Fear is the normal, human response when tasked with something that we feel utterly incapable of doing. Isn’t it problematic, then, that our God frequently asks us to do what we believe is impossible?
The nation of Israel was called to be a light and a kingdom of priests so that the nations of the earth could see the righteousness of God in the way that Israel conducted herself. Talk about a tall order. In Isaiah 41, the God of the universe summons all the nations of the earth to stand before His judgment seat. No one is comfortable in the presence of the Holy One, “the whole earth trembles” (Isaiah 41:5). I can relate to their discomfort. There have been many times in my life when, knowing the depths of my unfaithfulness, I was afraid to even pray.

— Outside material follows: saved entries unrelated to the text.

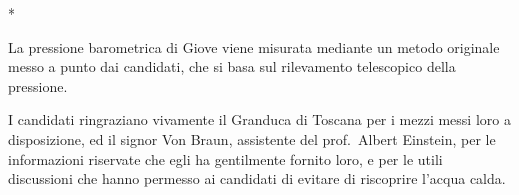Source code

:\documentclass[%
corpo=12pt,
twoside,
tipotesi=magistrale,
]{toptesi}\errorcontextlines=100
\begin{document}
\newtheorem{osservazione}{Osservazione}%



\begin{ThesisTitlePage}*
% 
% 
% 

%
\end{ThesisTitlePage}


\sommario%

La pressione barometrica di Giove viene misurata
mediante un metodo originale  messo a punto dai candidati, che si basa
sul rilevamento telescopico della pressione.

\ringraziamenti%

I candidati ringraziano vivamente il Granduca di Toscana per i mezzi
messi loro a disposizione, ed il signor Von Braun, assistente del
prof.~Albert Einstein, per le informazioni riservate che egli ha
gentilmente fornito loro, e per le utili discussioni che hanno permesso ai candidati di evitare di riscoprire l'acqua calda.
\end{document}
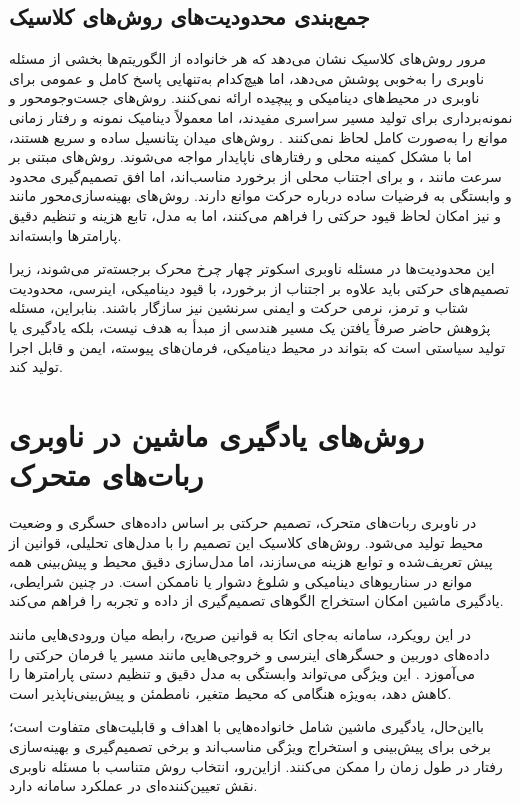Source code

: \subsection{جمع‌بندی محدودیت‌های روش‌های کلاسیک}

مرور روش‌های کلاسیک نشان می‌دهد که هر خانواده از الگوریتم‌ها بخشی از مسئله ناوبری را به‌خوبی پوشش می‌دهد، اما هیچ‌کدام به‌تنهایی پاسخ کامل و عمومی برای ناوبری در محیط‌های دینامیکی و پیچیده ارائه نمی‌کنند. روش‌های جست‌وجومحور و نمونه‌برداری برای تولید مسیر سراسری مفیدند، اما معمولاً دینامیک نمونه و رفتار زمانی موانع را به‌صورت کامل لحاظ نمی‌کنند %
\cite{s25113394,alvarez2024DRLsurvey}. %
 روش‌های میدان پتانسیل ساده و سریع هستند، اما با مشکل کمینه محلی و رفتارهای ناپایدار مواجه می‌شوند. روش‌های مبتنی بر سرعت مانند ،  و  برای اجتناب محلی از برخورد مناسب‌اند، اما افق تصمیم‌گیری محدود و وابستگی به فرضیات ساده درباره حرکت موانع دارند. روش‌های بهینه‌سازی‌محور مانند  و  نیز امکان لحاظ قیود حرکتی را فراهم می‌کنند، اما به مدل، تابع هزینه و تنظیم دقیق پارامترها وابسته‌اند.

این محدودیت‌ها در مسئله ناوبری اسکوتر چهار چرخ محرک برجسته‌تر می‌شوند، زیرا تصمیم‌های حرکتی باید علاوه بر اجتناب از برخورد، با قیود دینامیکی، اینرسی، محدودیت شتاب و ترمز، نرمی حرکت و ایمنی سرنشین نیز سازگار باشند. بنابراین، مسئله پژوهش حاضر صرفاً یافتن یک مسیر هندسی از مبدأ به هدف نیست، بلکه یادگیری یا تولید سیاستی است که بتواند در محیط دینامیکی، فرمان‌های پیوسته، ایمن و قابل اجرا تولید کند.

\section{روش‌های یادگیری ماشین در ناوبری ربات‌های متحرک}

در ناوبری ربات‌های متحرک، تصمیم حرکتی بر اساس داده‌های حسگری و وضعیت محیط تولید می‌شود. روش‌های کلاسیک این تصمیم را با مدل‌های تحلیلی، قوانین از پیش تعریف‌شده و توابع هزینه می‌سازند، اما مدل‌سازی دقیق محیط و پیش‌بینی همه موانع در سناریوهای دینامیکی و شلوغ دشوار یا ناممکن است. در چنین شرایطی، یادگیری ماشین امکان استخراج الگوهای تصمیم‌گیری از داده و تجربه را فراهم می‌کند.

در این رویکرد، سامانه به‌جای اتکا به قوانین صریح، رابطه میان ورودی‌هایی مانند داده‌های دوربین و حسگرهای اینرسی و خروجی‌هایی مانند مسیر یا فرمان حرکتی را می‌آموزد %
\cite{Zhu2021}. %
این ویژگی می‌تواند وابستگی به مدل دقیق و تنظیم دستی پارامترها را کاهش دهد، به‌ویژه هنگامی که محیط متغیر، نامطمئن و پیش‌بینی‌ناپذیر است.

بااین‌حال، یادگیری ماشین شامل خانواده‌هایی با اهداف و قابلیت‌های متفاوت است؛ برخی برای پیش‌بینی و استخراج ویژگی مناسب‌اند و برخی تصمیم‌گیری و بهینه‌سازی رفتار در طول زمان را ممکن می‌کنند. ازاین‌رو، انتخاب روش متناسب با مسئله ناوبری نقش تعیین‌کننده‌ای در عملکرد سامانه دارد.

And yet, He says to Israel, “Do not fear, for I am with you; do not be afraid, for I am your God. I will strengthen you; I will help you; I will hold on to you with my righteous right hand” (v.10). From beginning to end, the mantra of God in Scripture is, “I am with you.” When our hearts cry out, “There is no way I can do this!”, the response from God is, “I know, and I am here to help” (2Timothy 1:7).
God strengthens us through the ministry of the Holy Spirit. John writes, “This is how we know that we remain in him and he in us: He has given us of his Spirit” (1John 4:13). When the fear of failure casts a shadow over our hearts, we can turn to the Spirit who relays to us the truth of God’s grace, thereby freeing us from our fears. The Spirit reminds us that God is for us. In the words of Paul, “If God is for us, who is against us? He did not even spare his own Son but gave him up for us all” (Romans 8:31–32).